D M DESHPANDE
The ease of doing business report has been released by the World Bank. It has some good news for the Indian economy after a while. India has pole vaulted 23 places to reach 77th place in the ease of doing business index. In two years (2016-18), the nation has jumped 53 places which indeed is a commendable feat considering the odds it is facing. It also gives a shot in the arm for a poll bound Government.
The World Bank’s report couldn’t have come at a more opportune time if one takes in to account both economic and political factors. Of late, stock markets, due to a variety of reasons, have turned volatile. Foreign portfolio investors have turned net sellers in markets. Investment in productive capacity has stagnated and remained so for quite some time. Of the ten parameters based on which the survey is carried out, India has made positive gains in six of them. Significant improvements have been recorded in ‘trade across borders’ ‘dealing with construction permits’ and ‘getting electricity’. Hopefully, therefore, investment sentiments and trend will change for better because of positive findings of this report.
The World Bank annual survey covers a total of 190 countries. Just four more countries have fared better than India-Afghanistan, Djibouti, China and Azerbaijan. What it means is that India has won on the basis of its own absolute performance and not on the basis of underperformance of other countries; there have been such criticisms in the past.
The Finance Minister is reported to have said that we have decoded the secret to move up the ladder in ranking, in quick time. There is no doubt that implementation of GST and Insolvency bill have helped a lot in bringing about this desired result. However, one criticism that is made invariably every year is that the survey covers just two cities, Delhi and Mumbai. And the two biggest metros do not tell the whole story of how it’s like doing business in the whole or other parts of India.
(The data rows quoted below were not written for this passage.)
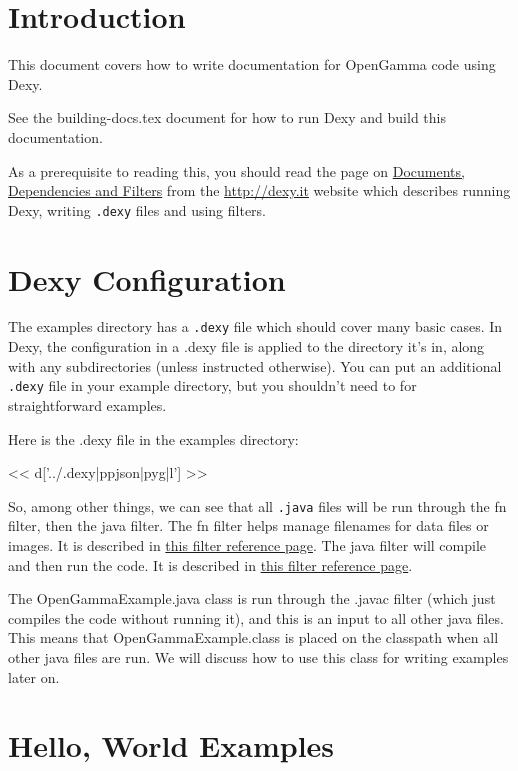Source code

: \section{Introduction}

This document covers how to write documentation for OpenGamma code using Dexy.

See the building-docs.tex document for how to run Dexy and build this
documentation.

As a prerequisite to reading this, you should read the page on
\href{http://www.dexy.it/docs/guide/documents-dependencies-and-filters/}{Documents, Dependencies and Filters}
from the \url{http://dexy.it} website which describes running Dexy, writing
\verb|.dexy| files and using filters.

\section{Dexy Configuration}

The examples directory has a \verb|.dexy| file which should cover many basic
cases. In Dexy, the configuration in a .dexy file is applied to the directory
it's in, along with any subdirectories (unless instructed otherwise). You can
put an additional \verb|.dexy| file in your example directory, but you
shouldn't need to for straightforward examples.

Here is the .dexy file in the examples directory:

<< d['../.dexy|ppjson|pyg|l'] >>

So, among other things, we can see that all \verb|.java| files will be run
through the fn filter, then the java filter. The fn filter helps manage
filenames for data files or images. It is described in
\href{http://www.dexy.it/docs/filters/FilenameFilter-(fn).html}{this filter reference page}.
The java filter will compile and then run the code. It is described in
\href{http://www.dexy.it/docs/filters/JavaFilter-(java).html}{this filter reference page}.

The OpenGammaExample.java class is run through the .javac filter (which just
compiles the code without running it), and this is an input to all other java
files. This means that OpenGammaExample.class is placed on the classpath when
all other java files are run. We will discuss how to use this class for writing
examples later on.

\section{Hello, World Examples}

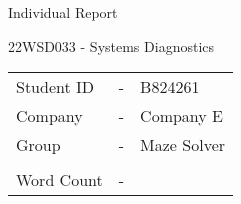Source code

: 
\vspace*{20mm}
\begin{center}
    \begin{Huge}
        Individual Report
    \end{Huge}

    \begin{huge}
        22WSD033 - Systems Diagnostics
    \end{huge}
\end{center}

\vspace*{30mm}

\begin{tabular}{lcl}
    Student ID  & -     & B824261       \\
    Company     & -     & Company E     \\
    Group       & -     & Maze Solver   \\
                &       &               \\
    Word Count  & -     &               \\  %
\end{tabular}

\vspace*{10mm}


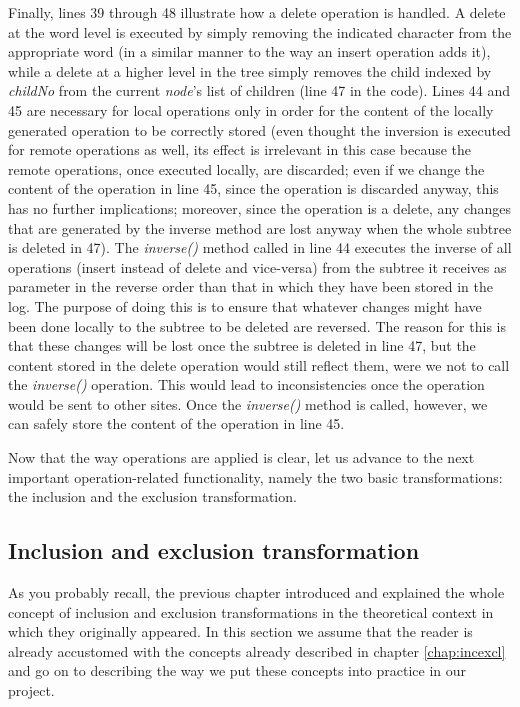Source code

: Finally, lines 39 through 48 illustrate how a delete operation is handled. A delete
at the word level is executed by simply removing the indicated character from the
appropriate word (in a similar manner to the way an insert operation adds it), while
a delete at a higher level in the tree simply removes the child indexed by \emph{childNo}
from the current \emph{node}'s list of children (line 47 in the code). Lines 44 and 45
are necessary for local operations only in order for the content of the locally
generated operation to be correctly stored (even thought the inversion is executed for
remote operations as well, its effect is irrelevant in this case because the remote
operations, once executed locally, are discarded; even if we change the content
of the operation in line 45, since the operation is discarded anyway, this has no
further implications; moreover, since the operation is a delete, any changes that are
generated by the inverse method are lost anyway when the whole subtree is deleted
in 47). The \emph{inverse()} method called in
line 44 executes the inverse of all operations (insert instead of delete and
vice-versa) from the subtree it receives as parameter in the reverse order than
that in which they have been stored in the log. The purpose of doing this is to
ensure that whatever changes might have been done locally to the subtree to be
deleted are reversed. The reason for this is that these changes will be lost once
the subtree is deleted in line 47, but the content stored in the delete operation
would still reflect them, were we not to call the \emph{inverse()} operation. This
would lead to inconsistencies once the operation would be sent to other sites.
Once the \emph{inverse()} method is called, however, we can safely store the
content of the operation in line 45.

Now that the way operations are applied is clear, let us advance to the next important
operation-related functionality, namely the two basic transformations: the inclusion
and the exclusion transformation.

\subsection{Inclusion and exclusion transformation}

As you probably recall, the previous chapter introduced and explained the whole
concept of inclusion and exclusion transformations in the theoretical context
in which they originally appeared. In this section we assume that the reader is
already accustomed with the concepts already described in chapter \ref{chap:incexcl}
and go on to describing the way we put these concepts into practice in our project.

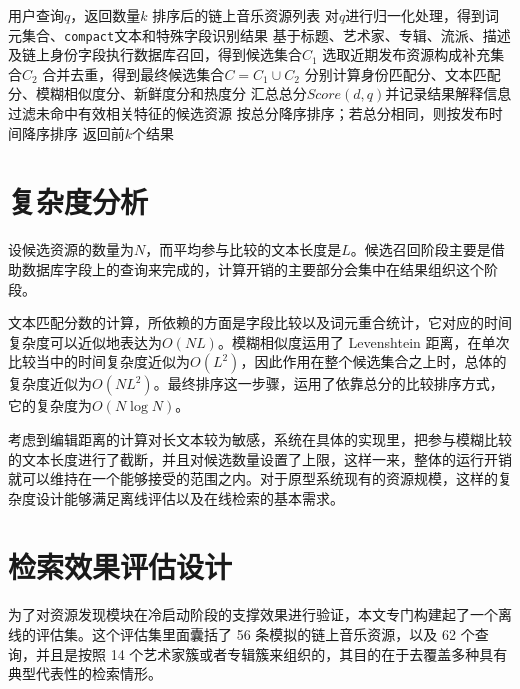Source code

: \begin{algorithm}[H]
    \caption{链上音乐资源发现处理流程}
    \label{algo:chain_resource_rank_rewrite}
    \small
    \begin{algorithmic}[1]
    \Require 用户查询$q$，返回数量$k$
    \Ensure 排序后的链上音乐资源列表
    \State 对$q$进行归一化处理，得到词元集合、\texttt{compact}文本和特殊字段识别结果
    \State 基于标题、艺术家、专辑、流派、描述及链上身份字段执行数据库召回，得到候选集合$C_1$
    \State 选取近期发布资源构成补充集合$C_2$
    \State 合并去重，得到最终候选集合$C=C_1\cup C_2$
        \State 分别计算身份匹配分、文本匹配分、模糊相似度分、新鲜度分和热度分
        \State 汇总总分$Score(d,q)$并记录结果解释信息
    \EndFor
    \State 过滤未命中有效相关特征的候选资源
    \State 按总分降序排序；若总分相同，则按发布时间降序排序
    \State 返回前$k$个结果
    \end{algorithmic}
\end{algorithm}

\section{复杂度分析}

设候选资源的数量为$N$，而平均参与比较的文本长度是$L$。候选召回阶段主要是借助数据库字段上的查询来完成的，计算开销的主要部分会集中在结果组织这个阶段。

文本匹配分数的计算，所依赖的方面是字段比较以及词元重合统计，它对应的时间复杂度可以近似地表达为$O(NL)$。模糊相似度运用了 Levenshtein 距离，在单次比较当中的时间复杂度近似为$O(L^2)$，因此作用在整个候选集合之上时，总体的复杂度近似为$O(NL^2)$。最终排序这一步骤，运用了依靠总分的比较排序方式，它的复杂度为$O(N\log N)$。

考虑到编辑距离的计算对长文本较为敏感，系统在具体的实现里，把参与模糊比较的文本长度进行了截断，并且对候选数量设置了上限，这样一来，整体的运行开销就可以维持在一个能够接受的范围之内。对于原型系统现有的资源规模，这样的复杂度设计能够满足离线评估以及在线检索的基本需求。


\section{检索效果评估设计}

为了对资源发现模块在冷启动阶段的支撑效果进行验证，本文专门构建起了一个离线的评估集。这个评估集里面囊括了 56 条模拟的链上音乐资源，以及 62 个查询，并且是按照 14 个艺术家簇或者专辑簇来组织的，其目的在于去覆盖多种具有典型代表性的检索情形。

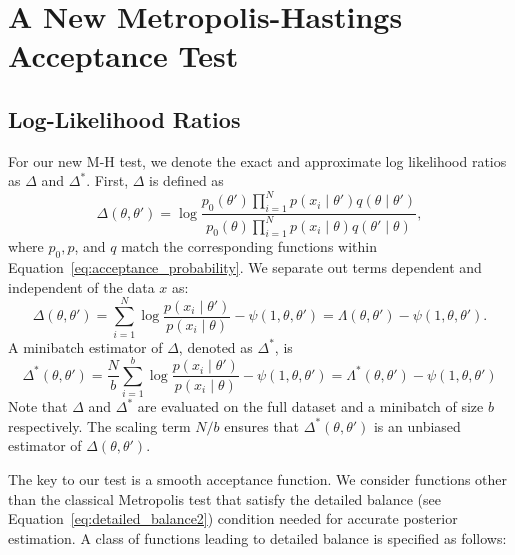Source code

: \documentclass{article}
\begin{document}
\section{A New Metropolis-Hastings Acceptance Test}\label{sec:our_algorithm}

\subsection{Log-Likelihood Ratios}\label{ssec:log_likelihood_ratios}

For our new M-H test, we denote the exact and approximate log likelihood ratios
as $\Delta$ and $\Delta^*$.  First, $\Delta$ is defined as
\begin{equation}\label{eq:delta1}
    \Delta(\theta,\theta')  =
    \log \frac{p_0(\theta')\prod_{i=1}^N p(x_i \mid \theta')q(\theta \mid
    \theta')}{p_0(\theta)\prod_{i=1}^N p(x_i \mid \theta)q(\theta' \mid\theta)},
\end{equation}
where $p_0, p$, and $q$ match the corresponding functions within
Equation~\ref{eq:acceptance_probability}. We separate out terms dependent and
independent of the data $x$ as:
\begin{equation}\label{eq:delta2}
    \Delta(\theta,\theta') = \sum_{i=1}^N\log\frac{p(x_i\mid\theta')}{p(x_i\mid\theta)} - \psi(1,\theta,\theta') =
    \Lambda(\theta,\theta') - \psi(1,\theta,\theta').
\end{equation}
A minibatch estimator of $\Delta$, denoted as $\Delta^*$, is
\begin{equation}\label{eq:delta3}
    \Delta^*(\theta,\theta') =
\frac{N}{b}\sum_{i=1}^b\log\frac{p(x_i\mid\theta')}{p(x_i\mid\theta)} - \psi(1,\theta,\theta') =
\Lambda^*(\theta,\theta') - \psi(1,\theta,\theta')
\end{equation}
Note that $\Delta$ and $\Delta^*$ are evaluated on the full dataset and a
minibatch of size $b$ respectively. The scaling term $N/b$ ensures that
$\Delta^*(\theta,\theta')$ is an unbiased estimator of $\Delta(\theta,\theta')$.

The key to our test is a smooth acceptance function.  We consider functions
other than the classical Metropolis test that satisfy the detailed balance (see
Equation~\ref{eq:detailed_balance2}) condition needed for accurate posterior
estimation. A class of functions leading to detailed balance is specified as
follows:
\end{document}

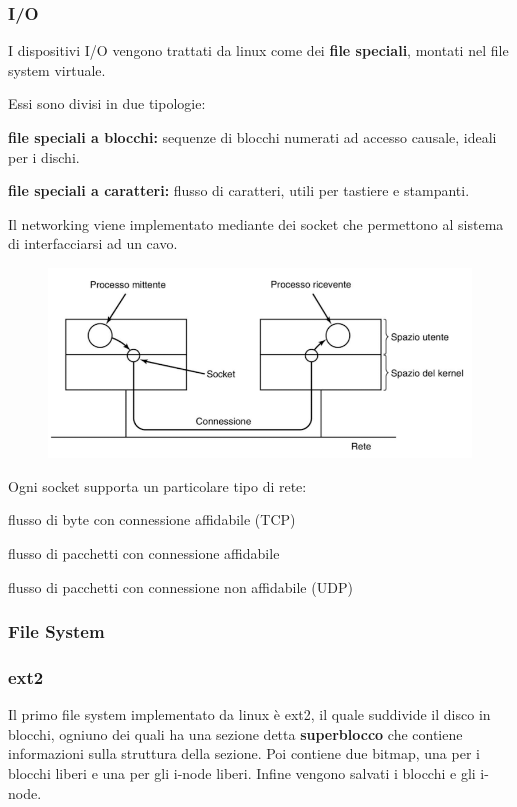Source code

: \subsubsection{I/O}
I dispositivi I/O vengono trattati da linux come dei \textbf{file speciali}, montati nel file system virtuale.

\spacer
Essi sono divisi in due tipologie:
\begin{sitemize}
    \item \textbf{file speciali a blocchi:} sequenze di blocchi numerati ad accesso causale, ideali per i dischi.
    \item \textbf{file speciali a caratteri:} flusso di caratteri, utili per tastiere e stampanti.
\end{sitemize}

\spacer
Il networking viene implementato mediante dei socket che permettono al sistema di interfacciarsi ad un cavo.

\begin{figure}[H]
    \centering
    \includegraphics[width=0.5\linewidth]{assets/linux-socket.png}
\end{figure}

Ogni socket supporta un particolare tipo di rete:
\begin{sitemize}
    \item flusso di byte con connessione affidabile (TCP)
    \item flusso di pacchetti con connessione affidabile
    \item flusso di pacchetti con connessione non affidabile (UDP)
\end{sitemize}

\subsubsection{File System}

\subsubsection{ext2}
Il primo file system implementato da linux è ext2, il quale suddivide il disco in blocchi, ogniuno dei quali ha una sezione detta \textbf{superblocco} che contiene informazioni sulla struttura della sezione.
Poi contiene due bitmap, una per i blocchi liberi e una per gli i-node liberi.
Infine vengono salvati i blocchi e gli i-node.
As if to counter this argument, a recent domestic survey conducted regionally places Ludhiana, Hyderabad and Bhubaneswar in top 3 positions in national ranking much ahead of both Delhi and Mumbai. This is a certain indicator of reforms percolating deeper and finer in the economy. The newer and smaller states are giving a tough competition to larger and well entrenched states. Similarly, tier 2 and tier 3 cities are giving a run for their money to the established metros in several spheres. This is a good sign for the quicker, inclusive and sustainable socio-economic development of the economy.
In the category of number of days in starting a business, India has moved up from 29.8 days to 16.5 days from mid 2017 to mid 2018. Similarly, there is a significant improvement in obtaining construction permits; this has dropped from 143.8 to 93.8 days. The time taken and the amount of paper work for facilitating trade have seen a remarkable improvement. In respect of exports, it has been reduced to 66 hours from the earlier 106 hours; in imports it is even better from 264 hours to 96 hours. In all these, there is a definite potential to improve further in a short time period with a focused policy plan and action.
Surprisingly, we are not doing well in paying taxes. This is the first report of doing business after implementation of GST. Perhaps, the initial glitches have held back this key reform outcome for some time. With bankruptcy code also in place, if properly implemented, both of these together could take India few notches higher in the pecking order.
The rankings do not take in to account qualitative factors. A supportive environment for business cannot be seen in isolation; it must be seen holistically along with indicators such health, hygiene and education. Independence, integrity and performance of key democratic institutions is also a key factor. That the CBI-the central and reputed investigating agency-and RBI-which as central bank has earned global respect-are publicly seen to be at loggerheads with the government.
Unfortunately, this has coincided with the release of the report. The fringe elements, from time to time, have come to the center and dictated terms to the government and even to the judiciary. The picture of outsiders forced to flee from Gujarat does not augur well for that state nor for the industrial well being of the nation. Even the perception that a section of the population and business lives in fear, is not a comfortable feeling for the Government.
So, while a liberal regulatory environment for business is needed, attention also needs to be paid to some of the qualitative aspects. Having said that, rankings such as the one by World Bank hold a lot of importance since we still have highly bureaucratized form of government.